С мамой на кленовой аллее
На первом снимке Юра с подружками на карьере. Когда я подрос вода из карьера ушла. Купаться ходили на Клязьму
На втором снимке мы с нашими соседями по московскому дому – Кожуры, они жили на 6 этаже. Ирина Федоровна работала в Стройбанке и тоже снимала дачу
С 1953 по 1976 гг. с небольшими перерывами наша семья проводила каждое лето в этом замечательном месте. Когда я пошел в школу, отец несколько лет дачу не снимал, но я ездил в пионерский лагерь, который размещался, здесь же, через забор. Лагерь был маленький – 3 отряда на сотню детей. В 9 и 10 классах я работал в этом лагере помощником пионервожатого.
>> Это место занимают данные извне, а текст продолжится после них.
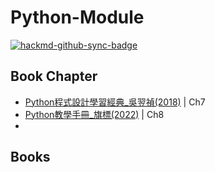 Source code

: # Python-Module

[![hackmd-github-sync-badge](https://hackmd.io/OAj0bAdgQIqJW4u3-AY8Nw/badge)](https://hackmd.io/OAj0bAdgQIqJW4u3-AY8Nw)

## Book Chapter
* [Python程式設計學習經典_吳翌禎(2018)](http://books.gotop.com.tw/v_IEL020400) | Ch7
* [Python教學手冊_旗標(2022)](https://www.flag.com.tw/books/product/F2711) | Ch8
* 
## Books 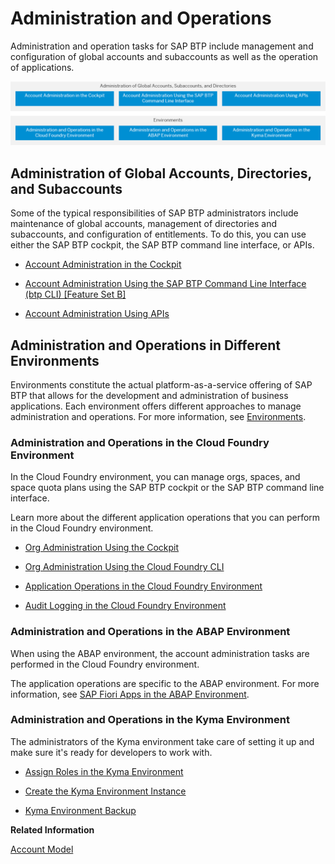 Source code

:<!-- loioe183664210cf460796de3d90ca6bb6c3 -->

# Administration and Operations

Administration and operation tasks for SAP BTP include management and configuration of global accounts and subaccounts as well as the operation of applications.



![](images/Image_Map_AdministrationOverview_1c918f7.png)



<a name="loioe183664210cf460796de3d90ca6bb6c3__section_vr1_hhl_rlb"/>

## Administration of Global Accounts, Directories, and Subaccounts

Some of the typical responsibilities of SAP BTP administrators include maintenance of global accounts, management of directories and subaccounts, and configuration of entitlements. To do this, you can use either the SAP BTP cockpit, the SAP BTP command line interface, or APIs.

-   [Account Administration in the Cockpit](account-administration-in-the-cockpit-8061ecc.md)

-   [Account Administration Using the SAP BTP Command Line Interface \(btp CLI\) \[Feature Set B\]](account-administration-using-the-sap-btp-command-line-interface-btp-cli-feature-set-b-7c6df2d.md)

-   [Account Administration Using APIs](account-administration-using-apis-1c8db14.md)




<a name="loioe183664210cf460796de3d90ca6bb6c3__section_vvd_d3l_rlb"/>

## Administration and Operations in Different Environments

Environments constitute the actual platform-as-a-service offering of SAP BTP that allows for the development and administration of business applications. Each environment offers different approaches to manage administration and operations. For more information, see [Environments](../10-concepts/environments-15547f7.md).



### Administration and Operations in the Cloud Foundry Environment

In the Cloud Foundry environment, you can manage orgs, spaces, and space quota plans using the SAP BTP cockpit or the SAP BTP command line interface.

Learn more about the different application operations that you can perform in the Cloud Foundry environment.

-   [Org Administration Using the Cockpit](org-administration-using-the-cockpit-c4c25cc.md)

-   [Org Administration Using the Cloud Foundry CLI](org-administration-using-the-cloud-foundry-cli-927377f.md)

-   [Application Operations in the Cloud Foundry Environment](application-operations-in-the-cloud-foundry-environment-0f1286a.md)

-   [Audit Logging in the Cloud Foundry Environment](audit-logging-in-the-cloud-foundry-environment-f92c86a.md)




### Administration and Operations in the ABAP Environment

When using the ABAP environment, the account administration tasks are performed in the Cloud Foundry environment.

The application operations are specific to the ABAP environment. For more information, see [SAP Fiori Apps in the ABAP Environment](sap-fiori-apps-in-the-abap-environment-dbfaac8.md).



### Administration and Operations in the Kyma Environment

The administrators of the Kyma environment take care of setting it up and make sure it's ready for developers to work with.

-   [Assign Roles in the Kyma Environment](assign-roles-in-the-kyma-environment-148ae38.md)

-   [Create the Kyma Environment Instance](create-the-kyma-environment-instance-09dd313.md)

-   [Kyma Environment Backup](kyma-environment-backup-ab959cf.md)


**Related Information**  


[Account Model](../10-concepts/account-model-8ed4a70.md#loio8ed4a705efa0431b910056c0acdbf377 "Learn more about the different types of accounts on SAP BTP and how they relate to each other.")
Маленький я бегал по территории с колокольчиком, зазывая народ на обед. Меня знал весь обслуживающий персонал. Догадайтесь, как они меня называли. Правильно, Пудик. Особой любовью я пользовался у поварих, они меня подкармливали. Тетя Маша готовила невероятно вкусные сдобные булочки и открытый пирог. Потом она готовила для пионерлагеря и, вопрос добавки для меня никогда не стоял, добавляли все, даже жареную картошку.
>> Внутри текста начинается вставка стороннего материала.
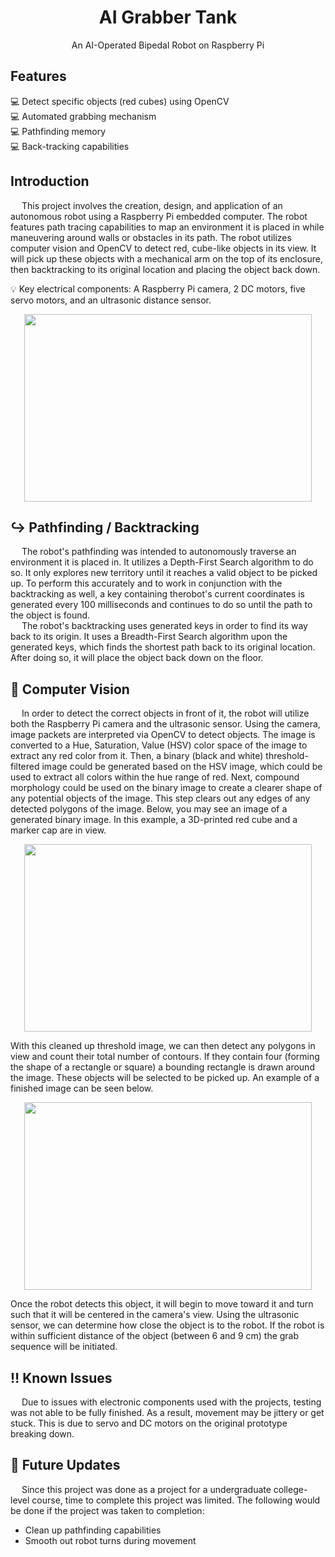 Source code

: <h1 align="center">AI Grabber Tank</h1>
<p align="center">An AI-Operated Bipedal Robot on Raspberry Pi</p>

## Features
:computer: Detect specific objects (red cubes) using OpenCV <br />
:computer: Automated grabbing mechanism <br />
:computer: Pathfinding memory <br />
:computer: Back-tracking capabilities <br />

## Introduction
&emsp; This project involves the creation, design, and application of an autonomous robot using a Raspberry Pi embedded computer. The robot features path tracing capabilities to map an environment it is placed in while maneuvering around walls or obstacles in its path. The robot utilizes computer vision and OpenCV to detect red, cube-like objects in its view. It will pick up these objects with a mechanical arm on the top of its enclosure, then backtracking to its original location and placing the object back down. <br>

:bulb: Key electrical components: A Raspberry Pi camera, 2 DC motors, five servo motors, and an ultrasonic distance sensor.

<p align="center">
  <img width="460" height="300" src="https://www.settorezero.com/wordpress/contents/2020/12/rasptank_header-1-1360x765.jpg">
</p>

## :arrow_right_hook: Pathfinding / Backtracking
&emsp; The robot's pathfinding was intended to autonomously traverse an environment it is placed in. It utilizes a Depth-First Search algorithm to do so. It only explores new territory until it reaches a valid object to be picked up. To perform this accurately and to work in conjunction with the backtracking as well, a key containing therobot's current coordinates is generated every 100 milliseconds and continues to do so until the path to the object is found. <br>
&emsp; The robot's backtracking uses generated keys in order to find its way back to its origin. It uses a Breadth-First Search algorithm upon the generated keys, which finds the shortest path back to its original location. After doing so, it will place the object back down on the floor.

## :camera_flash: Computer Vision
&emsp; In order to detect the correct objects in front of it, the robot will utilize both the Raspberry Pi camera and the ultrasonic sensor. Using the camera, image
packets are interpreted via OpenCV to detect objects. The image is converted to a Hue, Saturation, Value (HSV) color space of the image to extract any red color from 
it. Then, a binary (black and white) threshold-filtered image could be generated based on the HSV image, which could be used to extract all colors within the hue range
of red. Next, compound morphology could be used on the binary image to create a clearer shape of any potential objects of the image. This step clears out any edges of
any detected polygons of the image. Below, you may see an image of a generated binary image. In this example, a 3D-printed red cube and a marker cap are in view.

<p align="center">
  <img width="460" height="300" src="https://i.imgur.com/QnK5Nos.png">
</p>

With this cleaned up threshold image, we can then detect any polygons in view and count their total number of contours. If they contain four (forming the shape of a
rectangle or square) a bounding rectangle is drawn around the image. These objects will be selected to be picked up. An example of a finished image can be seen below.

<p align="center">
  <img width="460" height="300" src="https://i.imgur.com/cN0QhAi.png">
</p>

Once the robot detects this object, it will begin to move toward it and turn such that it will be centered in the camera's view. Using the ultrasonic sensor, we can
determine how close the object is to the robot. If the robot is within sufficient distance of the object (between 6 and 9 cm) the grab sequence will be initiated.

## :bangbang: Known Issues
&emsp; Due to issues with electronic components used with the projects, testing was not able to be fully finished. As a result, movement may be jittery or get stuck.
This is due to servo and DC motors on the original prototype breaking down.
 
## :arrows_counterclockwise: Future Updates
&emsp; Since this project was done as a project for a undergraduate college-level course, time to complete this project was limited. The following would be done if the
project was taken to completion:
  - Clean up pathfinding capabilities
  - Smooth out robot turns during movement
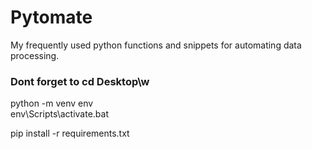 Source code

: # Pytomate
My frequently used python functions and snippets for automating data processing.

### Dont forget to cd Desktop\w
python -m venv env  
env\Scripts\activate.bat

pip install -r requirements.txt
Я изображаю Новый 1961 год
На на первом снимке первым стоит мальчик, который играл горниста в фильме «Посторонним вход воспрещен». Забавно, но горнить он не умел. С первым кинообманом я познакомился тоже в лагере. Нам показали фильм киностудии Довженко про маленьких футболистов, названия не помню, помню, что в этом фильме играл вундеркинда-футболиста Коля Бурляев. Он все время забивал голы ударом ножницами через себя. Оказывается, у бабушки Бурляева была дача недалеко от лагеря, и вот однажды, она его привела к нам в гости. Мы, конечно, тут же повели Колю на футбольное поле. Каково же было наше разочарование, когда он ни то, что через себя, Коля вообще по мячу попасть не мог. С тех пор актера Бурляева не люблю, хотя, наверное, и не заслуженно.
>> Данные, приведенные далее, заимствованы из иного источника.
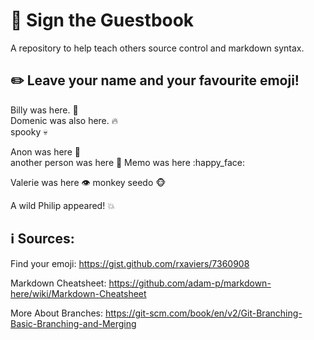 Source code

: # :speech_balloon: Sign the Guestbook
A repository to help teach others source control and markdown syntax.

## :pencil2: Leave your name and your favourite emoji!

Billy was here. :turtle:\
Domenic was also here. :fire:\
spooky :skull:

Anon was here :dragon_face:  
another person was here :frog:
Memo was here :happy_face:

Valerie was here :eye:
monkey seedo :monkey_face:

A wild Philip appeared! :boom:




## :information_source: Sources:
Find your emoji: https://gist.github.com/rxaviers/7360908

Markdown Cheatsheet: https://github.com/adam-p/markdown-here/wiki/Markdown-Cheatsheet

More About Branches: https://git-scm.com/book/en/v2/Git-Branching-Basic-Branching-and-Merging
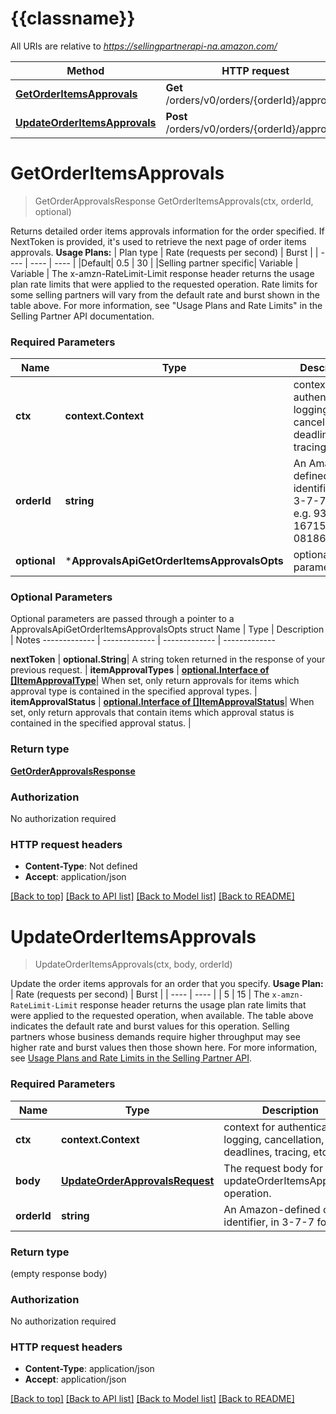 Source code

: # {{classname}}

All URIs are relative to *https://sellingpartnerapi-na.amazon.com/*

Method | HTTP request | Description
------------- | ------------- | -------------
[**GetOrderItemsApprovals**](ApprovalsApi.md#GetOrderItemsApprovals) | **Get** /orders/v0/orders/{orderId}/approvals | 
[**UpdateOrderItemsApprovals**](ApprovalsApi.md#UpdateOrderItemsApprovals) | **Post** /orders/v0/orders/{orderId}/approvals | 

# **GetOrderItemsApprovals**
> GetOrderApprovalsResponse GetOrderItemsApprovals(ctx, orderId, optional)


Returns detailed order items approvals information for the order specified. If NextToken is provided, it's used to retrieve the next page of order items approvals.  **Usage Plans:**  | Plan type | Rate (requests per second) | Burst | | ---- | ---- | ---- | |Default| 0.5 | 30 | |Selling partner specific| Variable | Variable |  The x-amzn-RateLimit-Limit response header returns the usage plan rate limits that were applied to the requested operation. Rate limits for some selling partners will vary from the default rate and burst shown in the table above. For more information, see \"Usage Plans and Rate Limits\" in the Selling Partner API documentation.

### Required Parameters

Name | Type | Description  | Notes
------------- | ------------- | ------------- | -------------
 **ctx** | **context.Context** | context for authentication, logging, cancellation, deadlines, tracing, etc.
  **orderId** | **string**| An Amazon-defined order identifier, in 3-7-7 format, e.g. 933-1671587-0818628. | 
 **optional** | ***ApprovalsApiGetOrderItemsApprovalsOpts** | optional parameters | nil if no parameters

### Optional Parameters
Optional parameters are passed through a pointer to a ApprovalsApiGetOrderItemsApprovalsOpts struct
Name | Type | Description  | Notes
------------- | ------------- | ------------- | -------------

 **nextToken** | **optional.String**| A string token returned in the response of your previous request. | 
 **itemApprovalTypes** | [**optional.Interface of []ItemApprovalType**](ItemApprovalType.md)| When set, only return approvals for items which approval type is contained in the specified approval types. | 
 **itemApprovalStatus** | [**optional.Interface of []ItemApprovalStatus**](ItemApprovalStatus.md)| When set, only return approvals that contain items which approval status is contained in the specified approval status. | 

### Return type

[**GetOrderApprovalsResponse**](GetOrderApprovalsResponse.md)

### Authorization

No authorization required

### HTTP request headers

 - **Content-Type**: Not defined
 - **Accept**: application/json

[[Back to top]](#) [[Back to API list]](../README.md#documentation-for-api-endpoints) [[Back to Model list]](../README.md#documentation-for-models) [[Back to README]](../README.md)

# **UpdateOrderItemsApprovals**
> UpdateOrderItemsApprovals(ctx, body, orderId)


Update the order items approvals for an order that you specify.  **Usage Plan:**  | Rate (requests per second) | Burst | | ---- | ---- | | 5 | 15 |  The `x-amzn-RateLimit-Limit` response header returns the usage plan rate limits that were applied to the requested operation, when available. The table above indicates the default rate and burst values for this operation. Selling partners whose business demands require higher throughput may see higher rate and burst values then those shown here. For more information, see [Usage Plans and Rate Limits in the Selling Partner API](doc:usage-plans-and-rate-limits-in-the-sp-api).

### Required Parameters

Name | Type | Description  | Notes
------------- | ------------- | ------------- | -------------
 **ctx** | **context.Context** | context for authentication, logging, cancellation, deadlines, tracing, etc.
  **body** | [**UpdateOrderApprovalsRequest**](UpdateOrderApprovalsRequest.md)| The request body for the updateOrderItemsApprovals operation. | 
  **orderId** | **string**| An Amazon-defined order identifier, in 3-7-7 format. | 

### Return type

 (empty response body)

### Authorization

No authorization required

### HTTP request headers

 - **Content-Type**: application/json
 - **Accept**: application/json

[[Back to top]](#) [[Back to API list]](../README.md#documentation-for-api-endpoints) [[Back to Model list]](../README.md#documentation-for-models) [[Back to README]](../README.md)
На втором снимке слева стоит Женя Богданов. Он жил в Валентиновке и мы с ним дружили. К большому моему сожалению жизнь нас развела. Женя был вратарем нашей сборной по футболу. Недалеко от нас были еще два пионерлагеря – «Смена» и «Встреча». Ежегодно мы играли с ними в футбол. Поле было в березовой роще. Поскольку лагерная территория была маленькой, мы почти каждый день всем лагерем выбирались на эту поляну. Что там теперь, интересно?